There were herbs that would help bring down the ravaging fevers, sometimes, and there were broths that could be forced between the lips of the sick. But little done by man seemed to make a difference.
“The master chamber is prepared for my wife?”
He stood in the doorway, now as harsh and cold and pale as the ice sheets of the northern waters by winter. She might have felt a great pity for a man who had lost his child and let out such a terrible admission of pain in a single cry, but now . . . he was frightening in his steel control.
“Yes.”
He walked across the room. Heedless of contagion himself, he lifted his wife with the utmost care and tenderness. “You will show me where to go,” he said.
“But the others hereâ”
“Your priest will return. And my men are bringing the others from the wretched hell into which you have cast them.”
“They were cared for, always, wherever they lay. It was my husband's order.”
The scathing look he gave her did far more than infer that she was a liar. “Show me where we are going.”
Igrainia did so, leading the way down the stairs and to the master's chamber. She was almost embarrassed by the richness of it as they entered, certain that the quality within was but something else that he would hold against her, Afton, and the household where his people had been brought. Langley Castle had first been built when the Conqueror had come north, and in those days, it had been stern rock and wall, loaded with weaponry, and manned to keep King William's borders against the wild tribal clansmen of Scotland safe. The Conqueror had spent his life proving his position against the Saxons of England as well, and therefore needed strongholds rather than royal residences. But over time, and in the days of King David I of Scotland, borders had changed, and intermittently, during the years, there had been times of friendship between the two countries. During the reign of Alexander, the castle had been given to the first Langley, and each succeeding lord had married well, until here, in the master's chamber, the walls were hung with the richest tapestries. Arabian rugs had been brought back from the Crusades to warm the floors, and a magnificently carved bed had been brought from France. Flemish lacework edged the sheets; pillows were made of softest down; and sleek furs scattered over the bed that stood before the great hearth. The room was furnished with trunks and a wardrobe from France, marble-covered tables from Italy, and great shields upon the wall crossed with swords from Spain, Germany and the finest arms manufacturers in England.

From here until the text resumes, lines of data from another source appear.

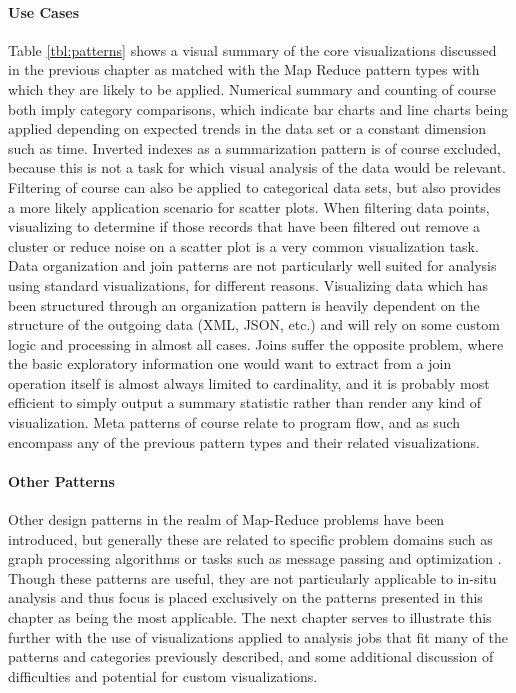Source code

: \paragraph{Use Cases}
Table \ref{tbl:patterns} shows a visual summary of the core visualizations discussed in the previous chapter as matched with the Map Reduce pattern types with which they are likely to be applied. Numerical summary and counting of course both imply category comparisons, which indicate bar charts and line charts being applied depending on expected trends in the data set or a constant dimension such as time. Inverted indexes as a summarization pattern is of course excluded, because this is not a task for which visual analysis of the data would be relevant. Filtering of course can also be applied to categorical data sets, but also provides a more likely application scenario for scatter plots. When filtering data points, visualizing to determine if those records that have been filtered out remove a cluster or reduce noise on a scatter plot is a very common visualization task. Data organization and join patterns are not particularly well suited for analysis using standard visualizations, for different reasons. Visualizing data which has been structured through an organization pattern is heavily dependent on the structure of the outgoing data (XML, JSON, etc.) and will rely on some custom logic and processing in almost all cases. Joins suffer the opposite problem, where the basic exploratory information one would want to extract from a join operation itself is almost always limited to cardinality, and it is probably most efficient to simply output a summary statistic rather than render any kind of visualization. Meta patterns of course relate to program flow, and as such encompass any of the previous pattern types and their related visualizations. 

\paragraph{Other Patterns}
Other design patterns in the realm of Map-Reduce problems have been introduced, but generally these are related to specific problem domains such as graph processing algorithms or tasks such as message passing and optimization \cite{Lin2010}. Though these patterns are useful, they are not particularly applicable to in-situ analysis and thus focus is placed exclusively on the patterns presented in this chapter as being the most applicable. The next chapter serves to illustrate this further with the use of visualizations applied to analysis jobs that fit many of the patterns and categories previously described, and some additional discussion of difficulties and potential for custom visualizations. 

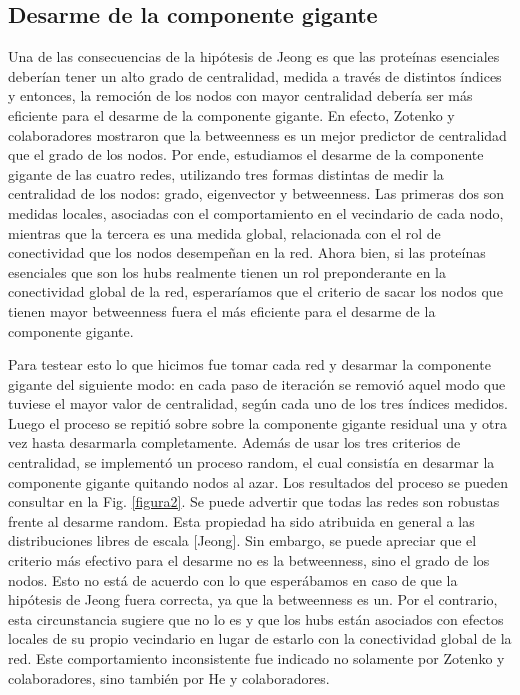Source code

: \documentclass[%
 reprint,
 amsmath,amssymb,
 aps,
]{revtex4-1}
\begin{document}
\subsection{Desarme de la componente gigante}

Una de las consecuencias de la hip\'otesis de Jeong es que las prote\'inas esenciales deber\'ian tener un alto grado de centralidad, medida a trav\'es de distintos \'indices y entonces, la remoci\'on de los nodos con mayor centralidad deber\'ia ser m\'as eficiente para el desarme de la componente gigante. En efecto, Zotenko y colaboradores mostraron que la betweenness es un mejor predictor de centralidad que el grado de los nodos. Por ende, estudiamos el desarme de la componente gigante de las cuatro redes, utilizando tres formas distintas de medir la centralidad de los nodos: grado, eigenvector y betweenness. Las primeras dos son medidas locales, asociadas con el comportamiento en el vecindario de cada nodo, mientras que la tercera es una medida global, relacionada con el rol de conectividad que los nodos desempe\~nan en la red. Ahora bien, si las prote\'inas esenciales que son los hubs realmente tienen un rol preponderante en la conectividad global de la red, esperar\'iamos que el criterio de sacar los nodos que tienen mayor betweenness fuera el m\'as eficiente para el desarme de la componente gigante.

Para testear esto lo que hicimos fue tomar cada red y desarmar la componente gigante del siguiente modo: en cada paso de iteraci\'on se removi\'o aquel modo que tuviese el mayor valor de centralidad, seg\'un cada uno de los tres \'indices medidos. Luego el proceso se repiti\'o sobre sobre la componente gigante residual una y otra vez hasta desarmarla completamente. Adem\'as de usar los tres criterios de centralidad, se implement\'o un proceso random, el cual consist\'ia en desarmar la componente gigante quitando nodos al azar. Los resultados del proceso se pueden consultar en la Fig. \ref{figura2}. Se puede advertir que todas las redes son robustas frente al desarme random. Esta propiedad ha sido atribuida en general a las distribuciones libres de escala [Jeong]. Sin embargo, se puede apreciar que el criterio m\'as efectivo para el desarme no es la betweenness, sino el grado de los nodos. Esto no est\'a de acuerdo con lo que esper\'abamos en caso de que la hip\'otesis de Jeong fuera correcta, ya que la betweenness es un. Por el contrario, esta circunstancia sugiere que no lo es y que los hubs est\'an asociados con efectos locales de su propio vecindario en lugar de estarlo con la conectividad global de la red. Este comportamiento inconsistente fue indicado no solamente por Zotenko y colaboradores, sino tambi\'en por He y colaboradores.
\end{document}
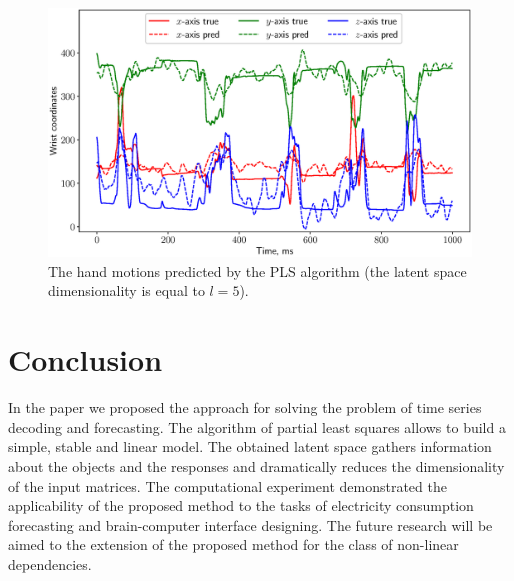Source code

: \documentclass[runningheads]{llncs}
\begin{document}
\begin{figure}[!h]
	\centering
	\includegraphics[width=\textwidth]{figs/ecog_prediction}
	\caption{The hand motions predicted by the PLS algorithm (the latent space dimensionality is equal to $l=5$).}
	\label{fig::ecog_prediction}
\end{figure}

\section{Conclusion}
In the paper we proposed the approach for solving the problem of time series decoding and forecasting. 
The algorithm of partial least squares allows to build a simple, stable and linear model. 
The obtained latent space gathers information about the objects and the responses and dramatically reduces the dimensionality of the input matrices. 
The computational experiment demonstrated the applicability of the proposed method to the tasks of electricity consumption forecasting and brain-computer interface designing.
The future research will be aimed to the extension of the proposed method for the class of non-linear dependencies.

% 
% 
\end{document}
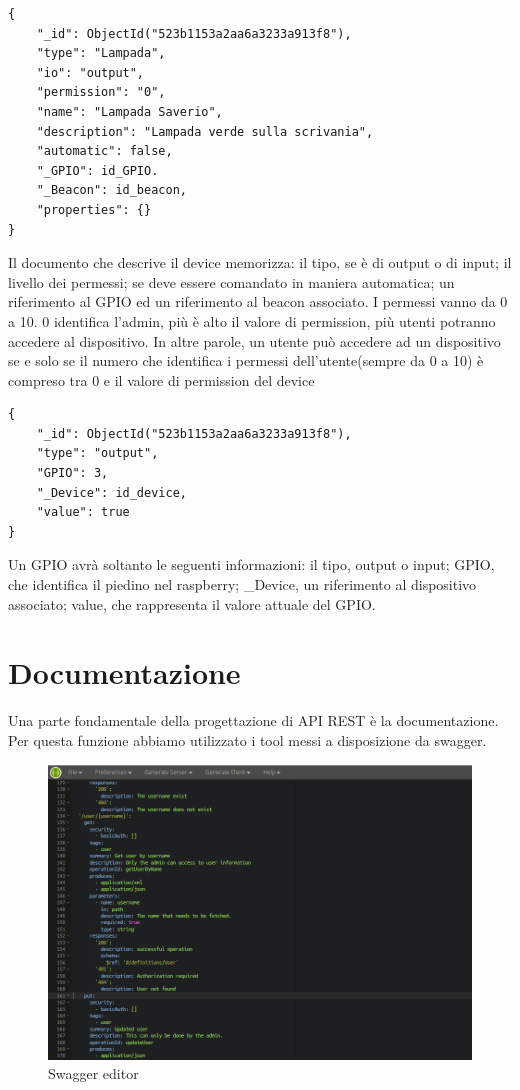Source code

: \begin{lstlisting}[caption={Device collection}, style=javaScriptCode]
{
    "_id": ObjectId("523b1153a2aa6a3233a913f8"),
    "type": "Lampada",
    "io": "output",
    "permission": "0",
    "name": "Lampada Saverio",
    "description": "Lampada verde sulla scrivania",
    "automatic": false,
    "_GPIO": id_GPIO.
    "_Beacon": id_beacon,
    "properties": {}
}
\end{lstlisting}

Il documento che descrive il device memorizza: il tipo, se è di output o di input; il livello dei permessi; se deve essere comandato in maniera automatica; un riferimento al GPIO ed un riferimento al beacon associato. 
I permessi vanno da 0 a 10.
0 identifica l'admin, più è alto il valore di permission, più utenti potranno accedere al dispositivo.
In altre parole, un utente può accedere ad un dispositivo se e solo se il numero che identifica i permessi dell'utente(sempre da 0 a 10) è compreso tra 0 e il valore di permission del device  

\begin{lstlisting}[caption={GPIO collection}, style=javaScriptCode]
{
    "_id": ObjectId("523b1153a2aa6a3233a913f8"),
    "type": "output",
    "GPIO": 3,
    "_Device": id_device,
    "value": true
}
\end{lstlisting}

Un GPIO avrà soltanto le seguenti informazioni: il tipo, output o input; GPIO, che identifica il piedino nel raspberry; \_Device, un riferimento al dispositivo associato; value, che rappresenta il valore attuale del GPIO.

\section{Documentazione}
Una parte fondamentale della progettazione di API REST è la documentazione.
Per questa funzione abbiamo utilizzato i tool messi a disposizione da swagger\cite{swagger}.
\begin{figure}[htbp]
\centering
\includegraphics[scale=0.45]{Immagini/swagger-editor.png}
\caption{Swagger editor} 
\end{figure}\\


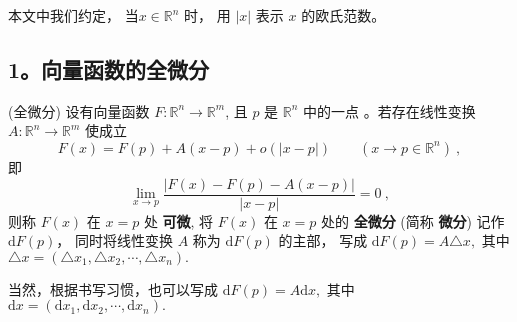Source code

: 

本文中我们约定， 当$x\in \mathbb{R}^n$ 时， 用 $|x|$ 表示 $x$ 的欧氏范数。 

\subsection{1。向量函数的全微分}
\begin{definition}{(全微分)}
设有向量函数 $F:\mathbb{R}^{n}\rightarrow\mathbb{R}^{m}$, 且 $p$ 是 $\mathbb{R}^n$ 中的一点 。若存在线性变换 $A:\mathbb{R}^{n}\rightarrow\mathbb{R}^{m}$
使成立
\begin{equation}\label{eq_vecdif_1}
F(x)=F(p)+A(x-p)+o(| x-p| )\quad\quad(x\rightarrow p\in\mathbb{R}^{n})~,
\end{equation}
即
\[
{\displaystyle \lim_{x\rightarrow p}{\displaystyle \frac{|F(x)-F(p)-A(x-p)|}{| x-p| }=0~,}}
\]
则称 $F(x)$ 在 $x=p$ 处 \textbf{可微}, 将 $F(x)$ 在 $x=p$ 处的 \textbf{全微分} (简称 \textbf{微分}) 记作  $\mathrm{d}F(p)$， 同时将线性变换 $A$ 称为 $\mathrm{d}F(p)$ 的主部， 写成  $\mathrm{d}F(p)=A \triangle x,$ 其中 $\triangle x=(\triangle x_1,\triangle x_2,\cdots,\triangle x_n).$ 

当然，根据书写习惯，也可以写成  $\mathrm{d}F(p)=A\mathrm{d}x,$ 其中 $\mathrm{d}x=(\mathrm{d}x_1,\mathrm{d}x_2,\cdots,\mathrm{d}x_n).$ 
\end{definition}

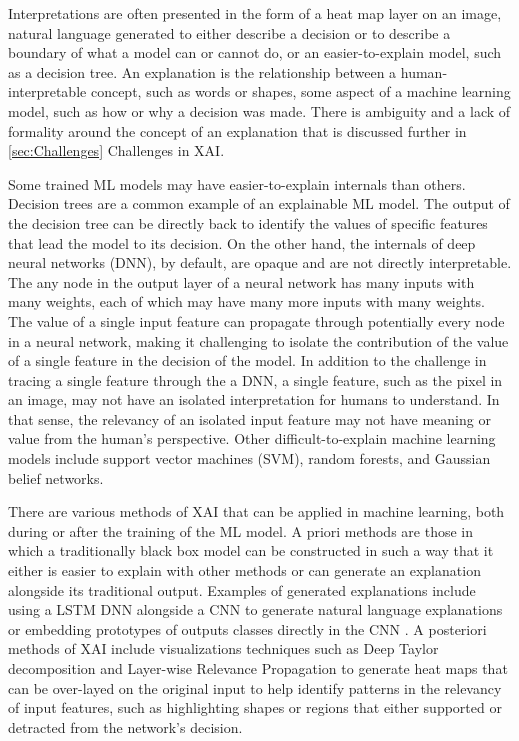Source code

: \documentclass{IEEEtran}
\begin{document}
Interpretations are often presented in the form of a heat map layer on an image, natural language generated to either describe a decision or to describe a boundary of what a model can or cannot do, or an easier-to-explain model, such as a decision tree.  An explanation is the relationship between a human-interpretable concept, such as words or shapes, some aspect of a machine learning model, such as how or why a decision was made.  There is ambiguity and a lack of formality around the concept of an explanation that is discussed further in \ref{sec:Challenges} Challenges in XAI.

Some trained ML models may have easier-to-explain internals than others.  Decision trees are a common example of an explainable ML model.  The output of the decision tree can be directly back to identify the values of specific features that lead the model to its decision.  On the other hand, the internals of deep neural networks (DNN), by default, are opaque and are not directly interpretable.  The any node in the output layer of a neural network has many inputs with many weights, each of which may have many more inputs with many weights.  The value of a single input feature can propagate through potentially every node in a neural network, making it challenging to isolate the contribution of the value of a single feature in the decision of the model.  In addition to the challenge in tracing a single feature through the a DNN, a single feature, such as the pixel in an image, may not have an isolated interpretation for humans to understand.  In that sense, the relevancy of an isolated input feature may not have meaning or value from the human's perspective.  Other difficult-to-explain machine learning models include support vector machines (SVM), random forests, and Gaussian belief networks.

There are various methods of XAI that can be applied in machine learning, both during or after the training of the ML model.  A priori methods are those in which a traditionally black box model can be constructed in such a way that it either is easier to explain with other methods or can generate an explanation alongside its traditional output.  Examples of generated explanations include using a LSTM DNN alongside a CNN to generate natural language explanations \cite{10.1007/978-3-319-46493-0_1} or embedding prototypes of outputs classes directly in the CNN \cite{Chen2018}.  A posteriori methods of XAI include visualizations techniques such as Deep Taylor decomposition and Layer-wise Relevance Propagation to generate heat maps that can be over-layed on the original input to help identify patterns in the relevancy of input features, such as highlighting shapes or regions that either supported or detracted from the network's decision.
\end{document}
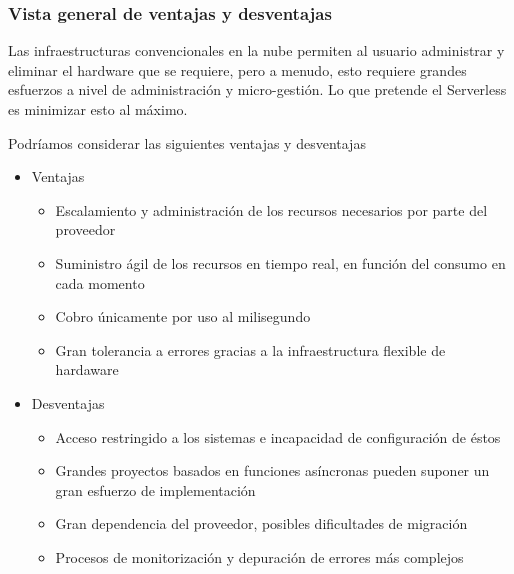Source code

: \subsubsection{Vista general de ventajas y desventajas}
Las infraestructuras convencionales en la nube permiten al usuario administrar y eliminar el hardware que se requiere, pero a menudo, esto requiere grandes esfuerzos a nivel de administración y micro-gestión. Lo que pretende el Serverless es minimizar esto al máximo.
\par Podríamos considerar las siguientes ventajas y desventajas
\begin{itemize}
    \item Ventajas
    \begin{itemize}
        \item Escalamiento y administración de los recursos necesarios por parte del proveedor
        \item Suministro ágil de los recursos en tiempo real, en función del consumo en cada momento
        \item Cobro únicamente por uso al milisegundo
        \item Gran tolerancia a errores gracias a la infraestructura flexible de hardaware
    \end{itemize}
    \item Desventajas
    \begin{itemize}
        \item Acceso restringido a los sistemas e incapacidad de configuración de éstos
        \item Grandes proyectos basados en funciones asíncronas pueden suponer un gran esfuerzo de implementación
        \item Gran dependencia del proveedor, posibles dificultades de migración
        \item Procesos de monitorización y depuración de errores más complejos
    \end{itemize}
\end{itemize}
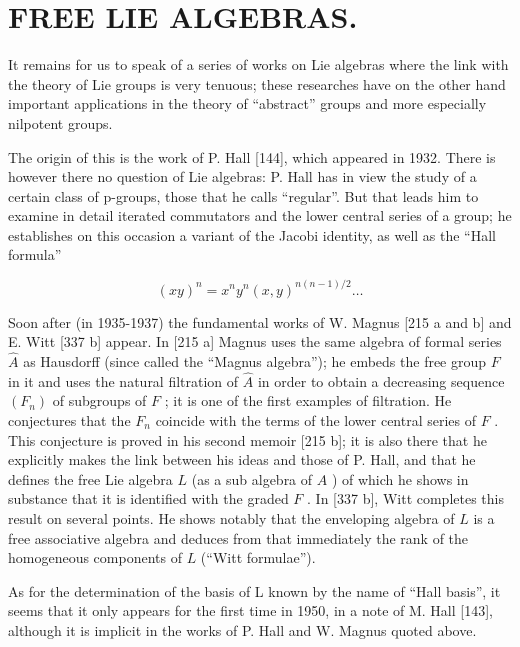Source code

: \section{FREE LIE ALGEBRAS.}

It remains for us to speak of a series of works on Lie algebras where the link with the theory of Lie groups is very tenuous; these researches have on the other hand important applications in the theory of ``abstract'' groups and more especially nilpotent groups.

The origin of this is the work of P. Hall {[}144{]}, which appeared in 1932. There is however there no question of Lie algebras: P. Hall has in view the study of a certain class of p-groups, those that he calls ``regular''. But that leads him to examine in detail iterated commutators and the lower central series of a group; he establishes on this occasion a variant of the Jacobi identity, as well as the ``Hall formula''

\[
(x y) ^ {n} = x ^ {n} y ^ {n} (x, y) ^ {n (n - 1) / 2} \dots
\]

Soon after (in 1935-1937) the fundamental works of W. Magnus {[}215 a and b{]} and E. Witt {[}337 b{]} appear. In {[}215 a{]} Magnus uses the same algebra of formal series \(\hat{A}\) as Hausdorff (since called the ``Magnus algebra''); he embeds the free group \(F\) in it and uses the natural filtration of \(\hat{A}\) in order to obtain a decreasing sequence \((F_n)\) of subgroups of \(F\) ; it is one of the first examples of filtration. He conjectures that the \(F_n\) coincide with the terms of the lower central series of \(F\) . This conjecture is proved in his second memoir {[}215 b{]}; it is also there that he explicitly makes the link between his ideas and those of P. Hall, and that he defines the free Lie algebra \(L\) (as a sub algebra of \(A\) ) of which he shows in substance that it is identified with the graded \(F\) . In {[}337 b{]}, Witt completes this result on several points. He shows notably that the enveloping algebra of \(L\) is a free associative algebra and deduces from that immediately the rank of the homogeneous components of \(L\) (``Witt formulae'').

As for the determination of the basis of L known by the name of ``Hall basis'', it seems that it only appears for the first time in 1950, in a note of M. Hall {[}143{]}, although it is implicit in the works of P. Hall and W. Magnus quoted above.


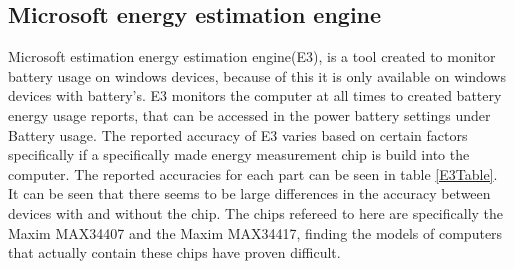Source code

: \subsection*{Microsoft energy estimation engine}
Microsoft estimation energy estimation engine(E3), is a tool created to monitor battery usage on windows devices, because of this it is only available on windows devices with battery's. E3 monitors the computer at all times to created battery energy usage reports, that can be accessed in the power battery settings under Battery usage\cite[p.43]{E3WinHec}. The reported accuracy of E3 varies based on certain factors specifically if a specifically made energy measurement chip is build into the computer. The reported accuracies for each part can be seen in table \cref{E3Table}.
%
It can be seen that there seems to be large differences in the accuracy between devices with and without the chip. The chips refereed to here are specifically the Maxim MAX34407 and the Maxim MAX34417, finding the models of computers that actually contain these chips have proven difficult. 
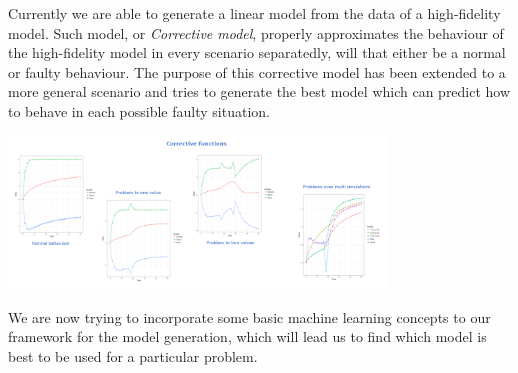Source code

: \documentclass[a0paper]{tikzposter}
\begin{document}
	{
		Currently we are able to generate a linear model from the data of a
		high-fidelity model.
		Such model, or \emph{Corrective model}, properly approximates the
		behaviour of the high-fidelity model in every scenario separatedly, will
		that either be a normal or faulty behaviour.  
		The purpose of this corrective model has been extended to a more general
		scenario and tries to generate the best model which can predict how to
		behave in each possible faulty situation.

		\begin{center}
			\includegraphics[width=0.75\textwidth]{./Images/Corrective_functions.png}
		\end{center}
	}

	{
		We are now trying to incorporate some basic machine learning concepts to
		our framework for the model generation, which will lead us to find which
		model is best to be used for a particular problem.
	}
\end{document}
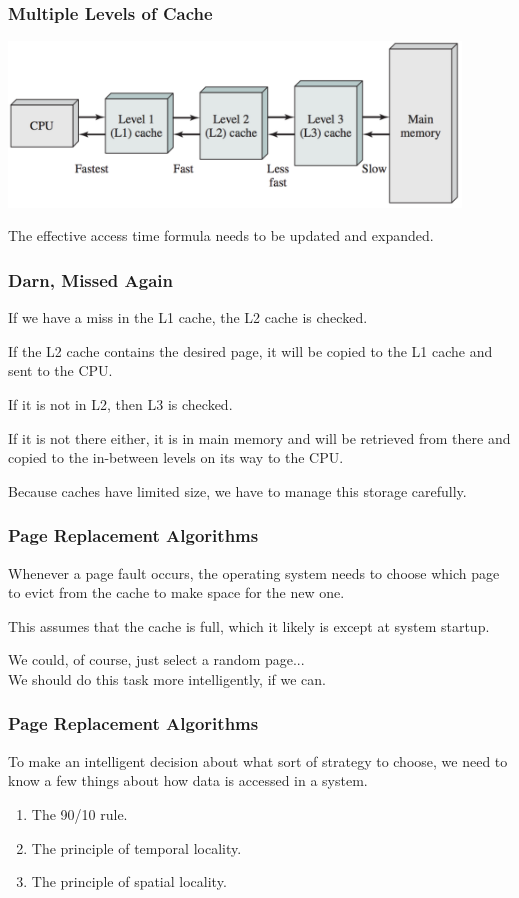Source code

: \begin{frame}
\frametitle{Multiple Levels of Cache}

\begin{center}
\includegraphics[width=0.9\textwidth]{images/caches.png}
\end{center}

The effective access time formula needs to be updated and expanded.

\end{frame}

\begin{frame}
\frametitle{Darn, Missed Again}

If we have a miss in the L1 cache, the L2 cache is checked. 

If the L2 cache contains the desired page, it will be copied to the L1 cache and sent to the CPU. 

If it is not in L2, then L3 is checked. 

If it is not there either, it is in main memory and will be retrieved from there and copied to the in-between levels on its way to the CPU. 

Because caches have limited size, we have to manage this storage carefully.


\end{frame}

\begin{frame}
\frametitle{Page Replacement Algorithms}

Whenever a page fault occurs, the operating system needs to choose which page to \alert{evict} from the cache to make space for the new one. 

This assumes that the cache is full, which it likely is except at system startup. 

We could, of course, just select a random page...\\
\quad We should do this task more intelligently, if we can.

\end{frame}


\begin{frame}
\frametitle{Page Replacement Algorithms}
To make an intelligent decision about what sort of strategy to choose, we need to know a few things about how data is accessed in a system.



\begin{enumerate}
	\item The 90/10 rule.
	\item The principle of \alert{temporal locality}. 
	\item The principle of \alert{spatial locality}.
\end{enumerate}

\end{frame}

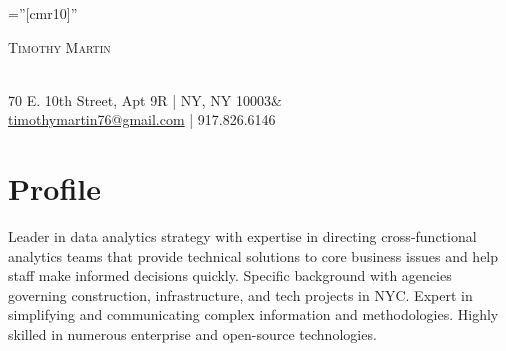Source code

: \documentclass[a4paper,10pt]{article}
\begin{document}
\pagestyle{empty} %
\font\fb=''[cmr10]'' %


\par{\centering
		{\huge\textsc{Timothy} \textsc{Martin}
	}\par}
	
	\par{\centering
		{\footnotesize\\{70 E. 10th Street, Apt 9R | NY, NY 10003}& \\\href{mailto:timothymartin76@gmail.com}{timothymartin76@gmail.com} | 917.826.6146
	}\par}



\section{Profile}
\small {Leader in data analytics strategy with expertise in directing cross-functional analytics teams that provide technical solutions to core business issues and help staff make informed decisions quickly. Specific background with agencies governing construction, infrastructure, and tech projects in NYC. Expert in simplifying and communicating complex information and methodologies. Highly skilled in numerous enterprise and open-source technologies.
} 
\end{document}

He didn't notice the furnishings, only that the bed was vast and comfortable, a good place to lay his lady. When she was down, and he had smoothed the damp blond tendrils from her face, he stood back. “You will save her.”
“I will do all that I can.”
“You have killed my child.”
Ice seemed to race along her spine. He spoke the words without malice or anger, merely as if they were a simple truth. “God, sir, has taken your child.” She wanted to add that she was sorry, so very sorry, because his agony was such a terrible thing, almost palpable on the air.
But she dared not. He stared at her with red-rimmed eyes of loathing.
“You will keep Him from taking my wife,” he said bitterly.
She thought he would leave the room, but he did not. He brought one of the heavy wooden chairs from the window to the bed and sat there, taking his wife's ashen hand in his own, and looking upon her face.